Lyn Kirby spent four weeks volunteering as a clothes distribution leader at Better Days for Moria (BDFM), which is an unofficial camp that sits just outside the Moria registration hot spot. She told DW that the Dirty Girls are an important and integral part of supplying clean, warm clothes to refugees and migrants on Lesbos. “During an evening shift at BDFM we could send between three and 20 bags of dirty clothes, blankets, towels and shoes to DG. These are huge bin liners, not carrier bags. At BDFM we order clothes from the warehouse when our stocks are becoming depleted. Many of these have come back into the system via DG. Although many clothes donations are received they work tirelessly to recycle and therefore prevent a huge rubbish issue. Without DG the waste would be phenomenal. Their work is highly valued.”
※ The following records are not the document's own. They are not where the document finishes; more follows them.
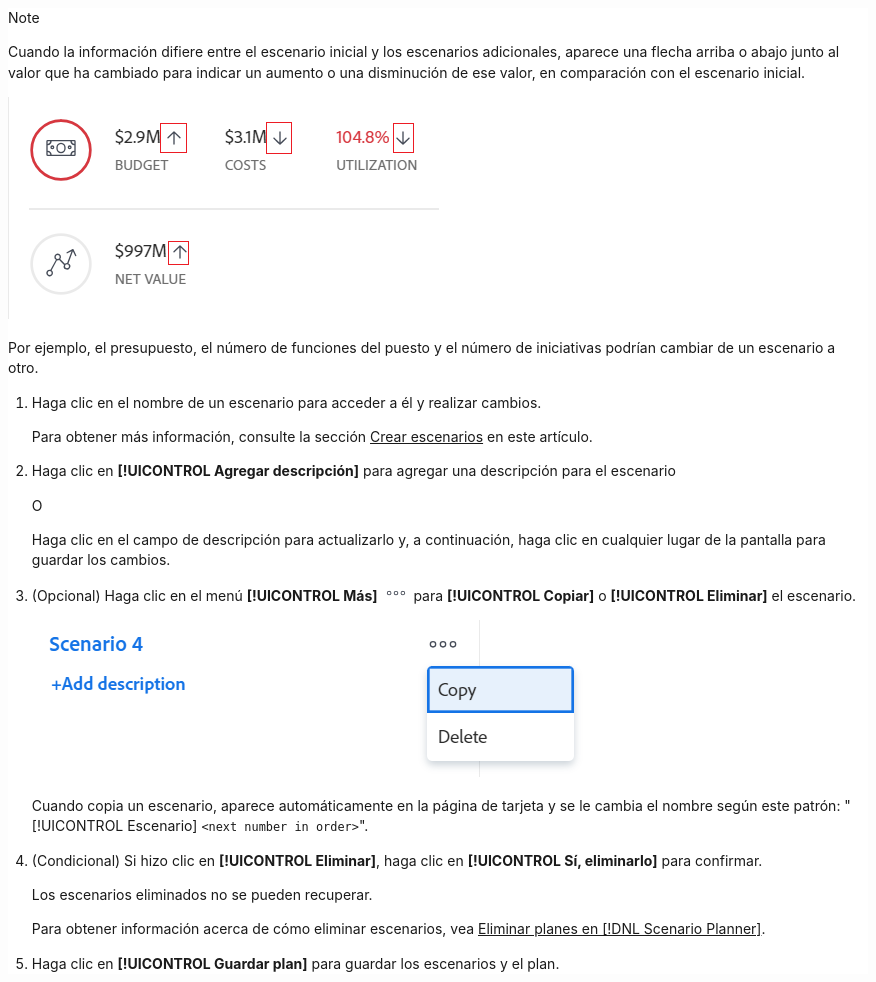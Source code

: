    >[!NOTE]
   >
   >Cuando la información difiere entre el escenario inicial y los escenarios adicionales, aparece una flecha arriba o abajo junto al valor que ha cambiado para indicar un aumento o una disminución de ese valor, en comparación con el escenario inicial.
   >
   >
   >![Flechas en las tarjetas de escenario](assets/arrows-on-scenario-cards-highlighted-350x70.png)
   >
   >Por ejemplo, el presupuesto, el número de funciones del puesto y el número de iniciativas podrían cambiar de un escenario a otro.

1. Haga clic en el nombre de un escenario para acceder a él y realizar cambios.

   Para obtener más información, consulte la sección [Crear escenarios](#create-scenarios) en este artículo.

1. Haga clic en **[!UICONTROL Agregar descripción]** para agregar una descripción para el escenario

   O

   Haga clic en el campo de descripción para actualizarlo y, a continuación, haga clic en cualquier lugar de la pantalla para guardar los cambios.

1. (Opcional) Haga clic en el menú **[!UICONTROL Más]** ![Icono de más](assets/more-icon.png) para **[!UICONTROL Copiar]** o **[!UICONTROL Eliminar]** el escenario.

   ![Copiar o eliminar escenario](assets/copy-or-delete-scenario-links-from-card-350x109.png)

   Cuando copia un escenario, aparece automáticamente en la página de tarjeta y se le cambia el nombre según este patrón: &quot;[!UICONTROL Escenario] `<next number in order>`&quot;.

1. (Condicional) Si hizo clic en **[!UICONTROL Eliminar]**, haga clic en **[!UICONTROL Sí, eliminarlo]** para confirmar.

   Los escenarios eliminados no se pueden recuperar.

   Para obtener información acerca de cómo eliminar escenarios, vea [Eliminar planes en [!DNL Scenario Planner]](../scenario-planner/delete-plans.md).

1. Haga clic en **[!UICONTROL Guardar plan]** para guardar los escenarios y el plan.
The situation for refugees on the ground in Greece is changing as rapidly as new policies are created and Terry-Evans is looking into options for expanding operations to other parts of the country, including Athens.
Back at the laundry sorting through stacks of clothing, checking the pockets before putting items in allocated piles, Rachael LeClear, a volunteer from Kansas, finds Islamic prayers written on small sheets of cardboard in the pocket of a child’s jacket. One is a prayer for safety we are informed by another volunteer, Faisal, who speaks Arabic and translates a line, “The hardship has been great and hope has ceased, we pray to you (God) and rely on you in hardship and prosperity.”
Terry-Evans has spent a lot of time on Lesbos in the past seven years, experiencing firsthand the harrowing side of the arrival of unthinkable numbers of displaced people, along with the uplifting aspects of helping them.
“There is no way to pinpoint one particular moment in a situation that is swamped with emotion. Too often we’re grieving for the people we had prepared to meet and who drowned before they reached us,” she told DW. “Counterbalancing all that are the wonderful people who do arrive and are so grateful for the small kindnesses that we are fortunate enough to be able to offer.”